Martin Luther King III says cable and America have considerable work to do on diversity, but he sees dramatic changes in 5-7 years, when content will better reflect the diverse population. King will be at the Kaitz Dinner representing AmericanLife TV, which will premiere his Poverty in America documentary in November.

CableWorld: How did you get involved in this year’s Walter Kaitz Dinner?

Martin Luther King III: The idea came from Larry Meli, AmericanLife’s president. Meli and I formed an alliance several months ago, after they had done a special on Darfur. George Clooney and his father [former AmericanLife primetime host] Nick went over to Darfur to do the special. After that, we shared our Poverty in America project with Larry and looked at the idea of doing a documentary. Everything I can do to help promote what this network is doing is very positive, as well as getting our message out that America is not focusing enough on poverty. Also, I’ve known congressman [Kaitz honoree Edolphus] Towns over the years for his work in relationship to diversity and television. He’s embraced diversity in his New York district and has been ahead of the curve for many other communities.

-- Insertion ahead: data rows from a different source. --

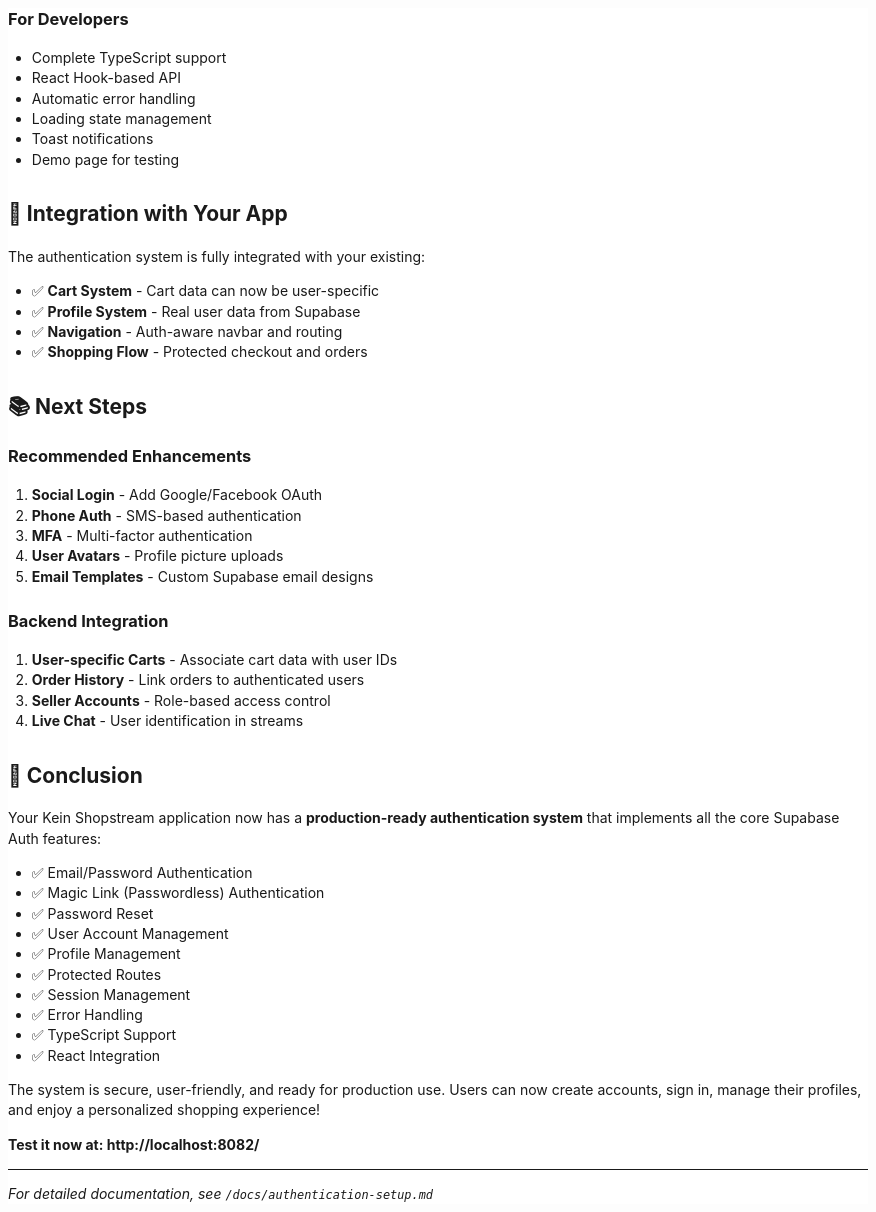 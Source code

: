 ### For Developers
- Complete TypeScript support
- React Hook-based API
- Automatic error handling
- Loading state management
- Toast notifications
- Demo page for testing

## 🔄 Integration with Your App

The authentication system is fully integrated with your existing:
- ✅ **Cart System** - Cart data can now be user-specific
- ✅ **Profile System** - Real user data from Supabase
- ✅ **Navigation** - Auth-aware navbar and routing
- ✅ **Shopping Flow** - Protected checkout and orders

## 📚 Next Steps

### Recommended Enhancements
1. **Social Login** - Add Google/Facebook OAuth
2. **Phone Auth** - SMS-based authentication
3. **MFA** - Multi-factor authentication
4. **User Avatars** - Profile picture uploads
5. **Email Templates** - Custom Supabase email designs

### Backend Integration
1. **User-specific Carts** - Associate cart data with user IDs
2. **Order History** - Link orders to authenticated users
3. **Seller Accounts** - Role-based access control
4. **Live Chat** - User identification in streams

## 🎉 Conclusion

Your Kein Shopstream application now has a **production-ready authentication system** that implements all the core Supabase Auth features:

- ✅ Email/Password Authentication
- ✅ Magic Link (Passwordless) Authentication  
- ✅ Password Reset
- ✅ User Account Management
- ✅ Profile Management
- ✅ Protected Routes
- ✅ Session Management
- ✅ Error Handling
- ✅ TypeScript Support
- ✅ React Integration

The system is secure, user-friendly, and ready for production use. Users can now create accounts, sign in, manage their profiles, and enjoy a personalized shopping experience!

**Test it now at: http://localhost:8082/**

---

*For detailed documentation, see `/docs/authentication-setup.md`*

CW: What’s the focus of Poverty in America?

MLK III: It shows America. Many people don’t believe America has a problem with poverty. We know there are at least 36 million people living with poverty, and the real numbers are larger than that. This special will show just how dramatic the problem is and  hopefully challenge policymakers to refocus attention on addressing poverty in America.

CW: How does diversity in cable compare with other industries?

MLK III: I’m not an expert, so I can only give a personal opinion. My impression is that diversity has not been achieved in cable, in television overall, or in any industry. There has been some improvement, but we still have a long way to go.

CW: Are there any bright spots in cable?

MLK III: The brightest spot is that the population is changing dramatically. By virtue of the fact that the numbers are going to change, corporations are going to have to change programming to some degree to reflect diversity. We are seeing more diversity in programming already, aimed at women; and there are more women in management. In 5-7 years, we will see some dramatic changes in programming concepts, management, who holds board seats, things across-the-board.

CW: If there’s one diversity initiative you could recommend for cable, what would it be?

MLK III: A three-fold initiative, consisting of diversity, sensitivity and human relations training. It covers everything. You must understand what each ethnic group brings to the table, and understand why it’s important to reach out to particular demographics. It’s not just the cable industry or the television industry that needs this approach. All of America needs this. In fact, it needs to start in nursery school, because if it started at that level, by the time people got into the mainstream as adults, diversity would be a natural thing.

CW: One out of every three people in this country is a person of color. From this point on, will diversity become a major factor in what people watch, or don’t watch?

MLK III: It could. I don’t know. The focus has to be on developing good family programming with diversity. That’s what pushed me to be involved with AmericanLife TV on the Poverty in America special. They focus on positive, family-oriented programming. Our society is yearning for more of that. We’ve gone so far out with all of these reality shows that at some point, the pendulum has to swing back to the family if our society is to remain a civil society. If you focus on family programming, quality programming which encompasses diversity, then you’re doing everything I believe needs to be done.

CW: Poverty in America is not your first cable project, I understand, as you did a series for Wisdom Television several years ago.

MLK III: That’s correct. I did interviews with ordinary people doing extraordinary things, called The Wisdom of Dreams. It was a wonderful experience. What was most important and compelling was to showcase different people doing so many wonderful things around our world.

CW: Will your partnership with AmericanLife TV lead to a deeper relationship connecting your Realizing the Dream initiative with other cable organizations?

MLK III: I hope so, absolutely. Before you can frame a discussion on any subject, you have to be in the game. You have to be at the table. Relationships like these give us the ability to at least engage in constructive dialogue. Our goal is not to be destructive or counterproductive. It’s to be productive over what’s best for everyone.

CW: Do you plan to be at other Diversity Week events?

MLK III: I’ll try to attend at least a few of them.

CW: What are your favorite TV programs and channels?

MLK III: I enjoy The Biography Channel and some of A&E. I don’t have a whole lot of time to watch TV. When I do, it’s usually Biography, A&E and plenty of news programming. Also some sports.